Thanks for the link.

I get the below error in the pop-up notification:

“Display Driver stopped responding and has recovered
Display driver NVIDIA Windows Kernel Mode Driver, Version 354.74 stopped
responding and has successfully recovered.”

Is this error same as the error discussed in the above mentioned forum thread ?

Yes

Tried
Nvidia Control Panel -> 3D Settings -> Set PhysX configuration -> Select a Physx processor -> M5000
crashing

and

Nvidia Control Panel -> 3D Settings -> Set PhysX configuration -> Select a Physx processor -> K600
still crashing.

I won’t be able to sort this out for you. You’ll need to read carefully the online information about how to disable the TDR timeout if you want to work around this issue. The Set PhysX configuration is not really the right way to do it, even though it is mentioned in that thread.

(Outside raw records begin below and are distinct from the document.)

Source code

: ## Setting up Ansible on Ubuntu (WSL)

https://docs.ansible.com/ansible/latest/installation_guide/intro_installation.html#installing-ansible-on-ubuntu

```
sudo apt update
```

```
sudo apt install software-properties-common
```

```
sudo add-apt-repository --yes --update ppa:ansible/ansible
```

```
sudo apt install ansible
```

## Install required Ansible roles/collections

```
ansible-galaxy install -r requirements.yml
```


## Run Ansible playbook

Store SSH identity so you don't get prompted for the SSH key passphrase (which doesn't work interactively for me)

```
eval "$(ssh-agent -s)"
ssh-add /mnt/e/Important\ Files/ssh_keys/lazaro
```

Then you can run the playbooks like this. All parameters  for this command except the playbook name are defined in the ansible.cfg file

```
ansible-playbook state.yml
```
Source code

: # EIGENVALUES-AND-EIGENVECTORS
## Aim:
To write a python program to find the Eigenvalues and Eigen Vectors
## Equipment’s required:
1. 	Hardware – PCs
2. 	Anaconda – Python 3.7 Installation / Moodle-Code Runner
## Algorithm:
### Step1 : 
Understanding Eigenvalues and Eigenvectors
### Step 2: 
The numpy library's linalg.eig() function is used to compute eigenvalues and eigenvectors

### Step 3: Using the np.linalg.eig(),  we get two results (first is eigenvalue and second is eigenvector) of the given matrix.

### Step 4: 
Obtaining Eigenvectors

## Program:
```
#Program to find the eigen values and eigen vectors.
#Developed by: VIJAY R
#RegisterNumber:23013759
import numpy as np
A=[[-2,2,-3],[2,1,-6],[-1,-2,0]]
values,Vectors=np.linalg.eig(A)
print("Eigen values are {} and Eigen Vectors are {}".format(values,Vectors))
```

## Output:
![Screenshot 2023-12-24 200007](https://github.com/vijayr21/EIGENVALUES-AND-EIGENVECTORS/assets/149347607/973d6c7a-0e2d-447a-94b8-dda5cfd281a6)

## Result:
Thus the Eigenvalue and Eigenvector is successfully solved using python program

You can start by reading this:

Then google windows TDR timeout and find out ways that others have disabled the timeout. It varies by windows version. You’ll need to get into the windows registry to modify it, or else you can try using nsight VSE which has a setting for this.

I increased the TDR timeout value and the crash does not occur any more.
Thanks for your help…

Does increasing the TDR timeout value have some disadvantage ?